(Collection entries)
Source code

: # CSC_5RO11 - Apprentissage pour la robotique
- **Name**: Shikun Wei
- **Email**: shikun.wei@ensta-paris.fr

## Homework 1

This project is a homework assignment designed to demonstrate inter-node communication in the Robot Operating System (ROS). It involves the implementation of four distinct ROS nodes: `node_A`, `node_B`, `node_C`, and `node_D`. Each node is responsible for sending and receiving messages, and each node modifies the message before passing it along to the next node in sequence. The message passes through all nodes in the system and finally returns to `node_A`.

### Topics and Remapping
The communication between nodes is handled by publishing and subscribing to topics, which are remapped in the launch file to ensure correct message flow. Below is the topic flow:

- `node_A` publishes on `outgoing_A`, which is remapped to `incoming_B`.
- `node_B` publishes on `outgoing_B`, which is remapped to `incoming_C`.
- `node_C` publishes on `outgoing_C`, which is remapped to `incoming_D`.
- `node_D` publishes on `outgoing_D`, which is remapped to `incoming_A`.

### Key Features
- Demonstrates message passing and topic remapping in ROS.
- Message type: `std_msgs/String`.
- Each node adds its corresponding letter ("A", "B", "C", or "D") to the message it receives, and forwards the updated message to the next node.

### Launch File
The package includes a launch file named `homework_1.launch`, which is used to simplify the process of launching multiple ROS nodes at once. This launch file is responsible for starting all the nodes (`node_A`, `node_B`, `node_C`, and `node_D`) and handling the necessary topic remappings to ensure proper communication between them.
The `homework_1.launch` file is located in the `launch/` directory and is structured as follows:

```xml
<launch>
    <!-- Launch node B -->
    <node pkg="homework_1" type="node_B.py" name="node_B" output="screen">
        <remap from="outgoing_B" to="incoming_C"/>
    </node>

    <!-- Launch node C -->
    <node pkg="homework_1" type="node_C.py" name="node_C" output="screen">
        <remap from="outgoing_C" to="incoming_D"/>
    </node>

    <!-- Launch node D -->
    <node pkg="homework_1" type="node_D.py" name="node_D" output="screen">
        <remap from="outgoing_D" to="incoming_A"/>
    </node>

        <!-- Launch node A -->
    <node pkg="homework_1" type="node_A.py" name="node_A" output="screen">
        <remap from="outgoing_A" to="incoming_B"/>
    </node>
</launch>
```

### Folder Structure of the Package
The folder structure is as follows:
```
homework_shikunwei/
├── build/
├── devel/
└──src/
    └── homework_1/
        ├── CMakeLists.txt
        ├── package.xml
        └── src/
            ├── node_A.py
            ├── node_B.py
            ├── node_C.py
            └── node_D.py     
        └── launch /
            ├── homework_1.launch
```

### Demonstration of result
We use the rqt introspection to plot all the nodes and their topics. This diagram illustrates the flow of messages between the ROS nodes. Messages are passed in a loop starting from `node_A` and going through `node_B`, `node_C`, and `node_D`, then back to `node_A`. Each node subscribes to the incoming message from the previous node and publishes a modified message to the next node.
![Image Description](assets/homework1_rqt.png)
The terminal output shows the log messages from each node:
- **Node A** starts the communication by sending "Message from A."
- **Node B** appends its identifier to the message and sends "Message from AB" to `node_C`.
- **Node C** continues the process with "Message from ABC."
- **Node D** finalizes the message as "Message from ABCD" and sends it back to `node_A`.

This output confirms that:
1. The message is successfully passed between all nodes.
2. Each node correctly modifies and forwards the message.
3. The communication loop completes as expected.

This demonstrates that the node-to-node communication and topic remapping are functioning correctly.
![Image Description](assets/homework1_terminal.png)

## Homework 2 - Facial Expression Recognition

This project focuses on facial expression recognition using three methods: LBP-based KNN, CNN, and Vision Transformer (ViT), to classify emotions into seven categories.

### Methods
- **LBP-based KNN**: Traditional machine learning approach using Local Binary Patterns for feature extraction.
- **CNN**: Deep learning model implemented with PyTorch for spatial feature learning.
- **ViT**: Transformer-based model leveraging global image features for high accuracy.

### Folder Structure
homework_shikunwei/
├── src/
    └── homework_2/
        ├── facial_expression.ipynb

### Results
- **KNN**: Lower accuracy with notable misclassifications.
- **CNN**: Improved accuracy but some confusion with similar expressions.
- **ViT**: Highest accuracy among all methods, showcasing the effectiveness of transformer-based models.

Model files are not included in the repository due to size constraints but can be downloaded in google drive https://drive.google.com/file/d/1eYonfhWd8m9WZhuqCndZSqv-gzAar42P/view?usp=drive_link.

Problem requirements ▸ Among the entries above, the line containing "The communication between", the line containing "### Key Features", and all lines between them are to be restated word for word; nothing else belongs in the reply.

Solution ▸
The communication between nodes is handled by publishing and subscribing to topics, which are remapped in the launch file to ensure correct message flow. Below is the topic flow:

- `node_A` publishes on `outgoing_A`, which is remapped to `incoming_B`.
- `node_B` publishes on `outgoing_B`, which is remapped to `incoming_C`.
- `node_C` publishes on `outgoing_C`, which is remapped to `incoming_D`.
- `node_D` publishes on `outgoing_D`, which is remapped to `incoming_A`.

### Key Features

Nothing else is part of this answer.